§ **Try it**
Print word for word the first line of the records below and every following line through the one containing "1. Consider any"; print nothing else.

Dataset entries
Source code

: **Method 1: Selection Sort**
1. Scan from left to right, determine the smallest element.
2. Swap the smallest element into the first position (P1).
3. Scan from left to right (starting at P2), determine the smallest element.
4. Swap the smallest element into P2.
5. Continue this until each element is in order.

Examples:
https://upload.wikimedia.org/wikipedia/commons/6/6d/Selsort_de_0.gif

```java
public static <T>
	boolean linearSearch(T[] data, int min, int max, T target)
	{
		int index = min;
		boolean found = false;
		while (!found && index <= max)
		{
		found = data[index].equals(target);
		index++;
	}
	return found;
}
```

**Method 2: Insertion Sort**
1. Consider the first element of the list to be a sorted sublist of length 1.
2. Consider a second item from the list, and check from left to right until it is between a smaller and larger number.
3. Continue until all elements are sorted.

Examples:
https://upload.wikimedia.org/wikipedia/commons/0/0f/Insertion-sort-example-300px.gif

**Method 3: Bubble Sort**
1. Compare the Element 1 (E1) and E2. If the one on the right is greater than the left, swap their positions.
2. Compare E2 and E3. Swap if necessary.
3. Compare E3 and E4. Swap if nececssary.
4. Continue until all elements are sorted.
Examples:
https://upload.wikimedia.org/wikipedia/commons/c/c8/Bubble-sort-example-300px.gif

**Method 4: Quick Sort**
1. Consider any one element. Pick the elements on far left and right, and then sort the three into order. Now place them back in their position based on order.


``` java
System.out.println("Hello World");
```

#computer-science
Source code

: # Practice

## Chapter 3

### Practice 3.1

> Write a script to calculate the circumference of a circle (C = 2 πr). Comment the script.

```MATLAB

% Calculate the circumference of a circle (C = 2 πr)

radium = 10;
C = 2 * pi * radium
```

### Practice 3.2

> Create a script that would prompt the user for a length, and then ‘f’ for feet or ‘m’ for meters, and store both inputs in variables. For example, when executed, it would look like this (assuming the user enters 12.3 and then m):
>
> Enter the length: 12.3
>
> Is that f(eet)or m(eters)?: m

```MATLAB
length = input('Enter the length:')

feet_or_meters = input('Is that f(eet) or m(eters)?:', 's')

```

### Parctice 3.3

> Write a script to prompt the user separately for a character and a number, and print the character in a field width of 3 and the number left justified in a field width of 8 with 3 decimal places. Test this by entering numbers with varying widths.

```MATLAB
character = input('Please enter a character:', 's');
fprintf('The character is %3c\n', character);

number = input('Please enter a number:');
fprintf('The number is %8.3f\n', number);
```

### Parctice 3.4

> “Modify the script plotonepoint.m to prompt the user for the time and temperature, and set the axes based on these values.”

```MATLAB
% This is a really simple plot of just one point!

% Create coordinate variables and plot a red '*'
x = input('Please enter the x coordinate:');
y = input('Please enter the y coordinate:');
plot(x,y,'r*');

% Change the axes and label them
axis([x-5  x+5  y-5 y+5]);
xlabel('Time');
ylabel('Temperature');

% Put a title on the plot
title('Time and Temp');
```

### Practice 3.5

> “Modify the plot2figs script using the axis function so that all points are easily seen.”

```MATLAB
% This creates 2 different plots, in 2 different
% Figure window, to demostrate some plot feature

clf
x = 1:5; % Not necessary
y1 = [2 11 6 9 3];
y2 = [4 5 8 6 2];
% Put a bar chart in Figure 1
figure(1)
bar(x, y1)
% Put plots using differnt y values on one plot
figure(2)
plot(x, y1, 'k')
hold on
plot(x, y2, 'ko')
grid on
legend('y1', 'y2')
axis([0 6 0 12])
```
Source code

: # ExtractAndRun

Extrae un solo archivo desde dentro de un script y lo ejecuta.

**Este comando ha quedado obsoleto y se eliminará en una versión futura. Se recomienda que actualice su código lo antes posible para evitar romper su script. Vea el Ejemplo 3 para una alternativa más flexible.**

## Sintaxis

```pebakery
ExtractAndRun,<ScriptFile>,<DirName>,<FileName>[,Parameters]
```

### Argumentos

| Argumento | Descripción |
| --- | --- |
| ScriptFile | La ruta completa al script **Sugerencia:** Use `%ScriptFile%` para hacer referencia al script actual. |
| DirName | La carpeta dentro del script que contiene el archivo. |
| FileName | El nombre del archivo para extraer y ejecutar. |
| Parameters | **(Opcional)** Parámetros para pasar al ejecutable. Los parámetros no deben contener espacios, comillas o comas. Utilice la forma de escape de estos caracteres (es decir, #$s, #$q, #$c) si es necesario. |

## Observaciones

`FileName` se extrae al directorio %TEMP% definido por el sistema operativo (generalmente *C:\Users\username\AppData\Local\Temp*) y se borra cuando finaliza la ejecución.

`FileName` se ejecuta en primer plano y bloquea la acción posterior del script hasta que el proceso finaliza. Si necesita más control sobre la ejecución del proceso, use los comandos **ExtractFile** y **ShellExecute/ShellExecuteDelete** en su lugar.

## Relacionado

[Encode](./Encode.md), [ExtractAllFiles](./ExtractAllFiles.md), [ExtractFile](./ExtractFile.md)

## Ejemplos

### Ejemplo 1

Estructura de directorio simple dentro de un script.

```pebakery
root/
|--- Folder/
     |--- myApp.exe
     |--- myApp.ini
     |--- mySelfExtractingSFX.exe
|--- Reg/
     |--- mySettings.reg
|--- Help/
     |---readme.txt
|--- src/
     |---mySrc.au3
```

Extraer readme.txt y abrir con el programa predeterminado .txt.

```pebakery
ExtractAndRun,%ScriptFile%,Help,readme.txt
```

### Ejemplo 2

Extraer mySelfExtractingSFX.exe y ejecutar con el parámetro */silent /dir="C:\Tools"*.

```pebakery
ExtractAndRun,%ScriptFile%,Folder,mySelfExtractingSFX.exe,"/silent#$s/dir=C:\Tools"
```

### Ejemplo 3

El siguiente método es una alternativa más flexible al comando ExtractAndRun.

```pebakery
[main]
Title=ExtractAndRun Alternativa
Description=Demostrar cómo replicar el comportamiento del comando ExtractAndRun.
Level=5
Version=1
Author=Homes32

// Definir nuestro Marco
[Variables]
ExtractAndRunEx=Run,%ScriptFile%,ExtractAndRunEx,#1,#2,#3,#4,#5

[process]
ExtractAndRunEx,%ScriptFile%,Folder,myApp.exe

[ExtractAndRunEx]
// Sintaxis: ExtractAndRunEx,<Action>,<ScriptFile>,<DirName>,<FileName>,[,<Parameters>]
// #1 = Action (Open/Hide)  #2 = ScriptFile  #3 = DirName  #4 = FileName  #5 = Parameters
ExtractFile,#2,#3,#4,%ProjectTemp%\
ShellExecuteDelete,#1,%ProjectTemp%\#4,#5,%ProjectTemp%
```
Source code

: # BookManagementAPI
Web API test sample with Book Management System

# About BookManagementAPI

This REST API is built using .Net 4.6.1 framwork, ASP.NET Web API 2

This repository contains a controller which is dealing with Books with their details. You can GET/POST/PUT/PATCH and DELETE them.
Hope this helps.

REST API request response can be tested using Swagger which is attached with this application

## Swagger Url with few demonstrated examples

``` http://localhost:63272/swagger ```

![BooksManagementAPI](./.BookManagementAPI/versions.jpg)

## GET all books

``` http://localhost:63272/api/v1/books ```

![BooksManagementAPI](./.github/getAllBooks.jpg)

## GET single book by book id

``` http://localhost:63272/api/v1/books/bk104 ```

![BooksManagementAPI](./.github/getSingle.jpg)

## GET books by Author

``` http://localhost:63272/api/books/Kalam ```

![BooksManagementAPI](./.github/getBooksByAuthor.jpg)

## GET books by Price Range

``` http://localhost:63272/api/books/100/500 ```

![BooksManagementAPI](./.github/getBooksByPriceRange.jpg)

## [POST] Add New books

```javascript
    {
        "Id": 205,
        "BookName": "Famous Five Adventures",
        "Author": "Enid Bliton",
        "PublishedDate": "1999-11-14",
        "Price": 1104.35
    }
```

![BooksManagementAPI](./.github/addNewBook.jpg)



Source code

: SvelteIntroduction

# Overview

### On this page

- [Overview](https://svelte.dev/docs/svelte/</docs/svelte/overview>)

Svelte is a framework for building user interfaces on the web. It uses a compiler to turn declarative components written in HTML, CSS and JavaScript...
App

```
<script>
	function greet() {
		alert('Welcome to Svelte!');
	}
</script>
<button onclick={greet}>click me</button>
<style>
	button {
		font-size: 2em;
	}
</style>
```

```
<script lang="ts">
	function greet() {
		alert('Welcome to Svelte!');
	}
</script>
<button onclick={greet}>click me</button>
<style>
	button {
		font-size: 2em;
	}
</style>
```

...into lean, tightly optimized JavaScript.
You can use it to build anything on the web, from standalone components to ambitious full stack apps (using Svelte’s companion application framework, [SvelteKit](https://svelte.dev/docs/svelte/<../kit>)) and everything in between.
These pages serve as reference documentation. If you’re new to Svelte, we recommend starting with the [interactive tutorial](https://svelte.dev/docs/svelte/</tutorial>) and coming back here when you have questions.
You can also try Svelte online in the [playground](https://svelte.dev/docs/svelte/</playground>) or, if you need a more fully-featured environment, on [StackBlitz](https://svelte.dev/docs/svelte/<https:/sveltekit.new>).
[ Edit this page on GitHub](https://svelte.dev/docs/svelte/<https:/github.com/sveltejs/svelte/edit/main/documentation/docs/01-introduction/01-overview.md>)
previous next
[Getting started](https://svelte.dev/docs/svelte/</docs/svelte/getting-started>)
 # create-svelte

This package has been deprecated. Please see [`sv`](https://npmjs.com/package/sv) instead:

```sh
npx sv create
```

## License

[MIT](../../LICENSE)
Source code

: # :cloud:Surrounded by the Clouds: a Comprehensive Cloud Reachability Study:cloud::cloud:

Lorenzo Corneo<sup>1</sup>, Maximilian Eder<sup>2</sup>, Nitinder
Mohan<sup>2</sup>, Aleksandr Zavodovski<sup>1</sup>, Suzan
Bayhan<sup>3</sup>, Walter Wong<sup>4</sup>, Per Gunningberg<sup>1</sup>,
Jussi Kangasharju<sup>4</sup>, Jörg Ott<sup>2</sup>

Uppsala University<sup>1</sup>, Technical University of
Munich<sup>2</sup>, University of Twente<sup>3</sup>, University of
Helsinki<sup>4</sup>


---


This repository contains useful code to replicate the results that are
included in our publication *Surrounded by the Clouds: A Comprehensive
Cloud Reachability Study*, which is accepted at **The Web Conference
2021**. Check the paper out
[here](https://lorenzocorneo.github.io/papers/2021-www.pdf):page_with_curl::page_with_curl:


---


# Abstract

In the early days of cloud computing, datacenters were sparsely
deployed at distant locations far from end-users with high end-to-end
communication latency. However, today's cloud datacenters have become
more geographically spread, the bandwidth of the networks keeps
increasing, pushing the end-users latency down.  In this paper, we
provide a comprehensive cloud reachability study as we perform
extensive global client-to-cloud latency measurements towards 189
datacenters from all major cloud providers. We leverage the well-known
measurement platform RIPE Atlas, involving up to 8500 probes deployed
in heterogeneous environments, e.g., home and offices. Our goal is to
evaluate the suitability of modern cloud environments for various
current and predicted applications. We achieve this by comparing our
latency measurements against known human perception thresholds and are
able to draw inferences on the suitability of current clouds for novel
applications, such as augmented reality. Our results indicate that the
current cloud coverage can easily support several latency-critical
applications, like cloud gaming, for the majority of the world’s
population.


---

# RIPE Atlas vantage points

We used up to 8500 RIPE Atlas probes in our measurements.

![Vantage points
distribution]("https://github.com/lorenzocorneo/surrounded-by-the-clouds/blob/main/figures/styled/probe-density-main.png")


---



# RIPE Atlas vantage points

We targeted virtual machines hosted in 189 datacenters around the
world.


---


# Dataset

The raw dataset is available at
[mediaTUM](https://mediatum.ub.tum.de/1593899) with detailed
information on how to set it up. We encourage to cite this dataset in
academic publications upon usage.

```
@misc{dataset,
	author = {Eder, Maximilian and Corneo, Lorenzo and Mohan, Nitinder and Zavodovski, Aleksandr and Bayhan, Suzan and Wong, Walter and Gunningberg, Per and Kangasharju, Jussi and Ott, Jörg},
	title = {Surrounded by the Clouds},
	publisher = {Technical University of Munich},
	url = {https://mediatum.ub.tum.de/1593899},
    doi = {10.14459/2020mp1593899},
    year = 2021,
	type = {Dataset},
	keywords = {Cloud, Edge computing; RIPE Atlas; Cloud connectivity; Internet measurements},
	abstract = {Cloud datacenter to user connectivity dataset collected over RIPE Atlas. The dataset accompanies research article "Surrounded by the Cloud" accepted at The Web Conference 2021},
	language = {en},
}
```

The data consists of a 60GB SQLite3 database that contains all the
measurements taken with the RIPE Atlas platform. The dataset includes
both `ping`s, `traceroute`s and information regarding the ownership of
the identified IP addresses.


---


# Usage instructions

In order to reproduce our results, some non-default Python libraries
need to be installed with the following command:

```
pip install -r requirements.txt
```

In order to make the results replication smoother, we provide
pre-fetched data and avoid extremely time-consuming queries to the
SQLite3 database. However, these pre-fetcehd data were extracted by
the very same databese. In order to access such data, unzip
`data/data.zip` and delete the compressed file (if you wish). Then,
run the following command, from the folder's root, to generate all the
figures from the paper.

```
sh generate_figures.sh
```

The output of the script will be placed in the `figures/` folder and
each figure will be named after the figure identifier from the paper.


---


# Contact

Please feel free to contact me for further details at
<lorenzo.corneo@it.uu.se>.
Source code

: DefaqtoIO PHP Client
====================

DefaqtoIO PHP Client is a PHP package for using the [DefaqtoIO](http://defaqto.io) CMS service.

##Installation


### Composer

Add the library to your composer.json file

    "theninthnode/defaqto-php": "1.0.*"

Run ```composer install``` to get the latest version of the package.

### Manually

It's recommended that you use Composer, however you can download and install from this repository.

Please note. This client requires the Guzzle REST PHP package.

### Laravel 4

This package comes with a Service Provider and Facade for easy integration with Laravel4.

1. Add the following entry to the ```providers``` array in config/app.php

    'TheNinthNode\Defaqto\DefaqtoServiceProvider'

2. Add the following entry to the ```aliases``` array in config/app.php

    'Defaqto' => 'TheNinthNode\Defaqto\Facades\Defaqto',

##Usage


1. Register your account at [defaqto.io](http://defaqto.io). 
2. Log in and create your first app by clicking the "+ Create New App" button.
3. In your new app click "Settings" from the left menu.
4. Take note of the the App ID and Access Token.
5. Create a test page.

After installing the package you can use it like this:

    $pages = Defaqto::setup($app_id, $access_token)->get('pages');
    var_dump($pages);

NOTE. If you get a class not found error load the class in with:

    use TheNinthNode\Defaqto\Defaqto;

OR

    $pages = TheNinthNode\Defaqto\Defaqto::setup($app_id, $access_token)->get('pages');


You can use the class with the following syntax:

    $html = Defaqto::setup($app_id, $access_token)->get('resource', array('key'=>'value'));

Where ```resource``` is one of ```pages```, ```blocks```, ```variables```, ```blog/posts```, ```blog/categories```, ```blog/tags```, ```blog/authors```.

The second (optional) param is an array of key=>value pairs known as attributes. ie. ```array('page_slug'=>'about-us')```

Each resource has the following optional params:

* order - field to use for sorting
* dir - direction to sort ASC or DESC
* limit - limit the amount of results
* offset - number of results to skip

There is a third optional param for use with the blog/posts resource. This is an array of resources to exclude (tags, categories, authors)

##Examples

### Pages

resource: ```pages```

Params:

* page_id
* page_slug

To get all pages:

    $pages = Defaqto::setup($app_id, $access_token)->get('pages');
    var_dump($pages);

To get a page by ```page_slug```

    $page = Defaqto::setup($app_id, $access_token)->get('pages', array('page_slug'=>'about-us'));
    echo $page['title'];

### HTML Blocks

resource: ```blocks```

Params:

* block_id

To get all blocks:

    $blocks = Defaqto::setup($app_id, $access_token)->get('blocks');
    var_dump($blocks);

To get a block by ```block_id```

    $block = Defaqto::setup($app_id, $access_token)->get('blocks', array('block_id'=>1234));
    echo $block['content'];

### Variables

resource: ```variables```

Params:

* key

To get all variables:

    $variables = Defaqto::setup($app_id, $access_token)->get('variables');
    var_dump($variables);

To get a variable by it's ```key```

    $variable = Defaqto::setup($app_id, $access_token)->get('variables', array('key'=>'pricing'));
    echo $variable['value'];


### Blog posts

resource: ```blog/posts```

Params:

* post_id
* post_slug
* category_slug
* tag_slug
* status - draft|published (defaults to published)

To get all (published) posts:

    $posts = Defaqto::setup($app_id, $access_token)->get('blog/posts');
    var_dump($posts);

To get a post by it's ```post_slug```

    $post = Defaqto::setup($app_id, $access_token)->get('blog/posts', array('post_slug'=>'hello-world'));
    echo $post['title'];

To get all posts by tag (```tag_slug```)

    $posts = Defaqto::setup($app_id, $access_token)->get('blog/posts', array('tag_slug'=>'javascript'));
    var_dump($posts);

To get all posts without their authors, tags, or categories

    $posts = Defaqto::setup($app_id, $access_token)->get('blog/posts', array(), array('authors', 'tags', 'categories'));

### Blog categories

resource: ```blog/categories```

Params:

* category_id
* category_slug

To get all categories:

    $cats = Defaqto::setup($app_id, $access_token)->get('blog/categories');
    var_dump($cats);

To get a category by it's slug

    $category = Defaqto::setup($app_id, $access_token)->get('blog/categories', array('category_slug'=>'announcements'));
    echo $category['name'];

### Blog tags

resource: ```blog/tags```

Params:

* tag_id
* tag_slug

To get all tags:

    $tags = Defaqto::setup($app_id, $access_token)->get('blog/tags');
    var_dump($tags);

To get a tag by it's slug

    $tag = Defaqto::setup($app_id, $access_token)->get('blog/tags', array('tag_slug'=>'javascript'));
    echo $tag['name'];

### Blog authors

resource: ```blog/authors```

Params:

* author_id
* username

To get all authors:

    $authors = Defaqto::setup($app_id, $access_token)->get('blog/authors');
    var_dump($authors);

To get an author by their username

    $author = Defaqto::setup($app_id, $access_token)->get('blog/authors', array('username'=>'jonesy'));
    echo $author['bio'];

§ **Solution to this exercise**
Source code

: **Method 1: Selection Sort**
1. Scan from left to right, determine the smallest element.
2. Swap the smallest element into the first position (P1).
3. Scan from left to right (starting at P2), determine the smallest element.
4. Swap the smallest element into P2.
5. Continue this until each element is in order.

Examples:
https://upload.wikimedia.org/wikipedia/commons/6/6d/Selsort_de_0.gif

```java
public static <T>
	boolean linearSearch(T[] data, int min, int max, T target)
	{
		int index = min;
		boolean found = false;
		while (!found && index <= max)
		{
		found = data[index].equals(target);
		index++;
	}
	return found;
}
```

**Method 2: Insertion Sort**
1. Consider the first element of the list to be a sorted sublist of length 1.
2. Consider a second item from the list, and check from left to right until it is between a smaller and larger number.
3. Continue until all elements are sorted.

Examples:
https://upload.wikimedia.org/wikipedia/commons/0/0f/Insertion-sort-example-300px.gif

**Method 3: Bubble Sort**
1. Compare the Element 1 (E1) and E2. If the one on the right is greater than the left, swap their positions.
2. Compare E2 and E3. Swap if necessary.
3. Compare E3 and E4. Swap if nececssary.
4. Continue until all elements are sorted.
Examples:
https://upload.wikimedia.org/wikipedia/commons/c/c8/Bubble-sort-example-300px.gif

**Method 4: Quick Sort**
1. Consider any one element. Pick the elements on far left and right, and then sort the three into order. Now place them back in their position based on order.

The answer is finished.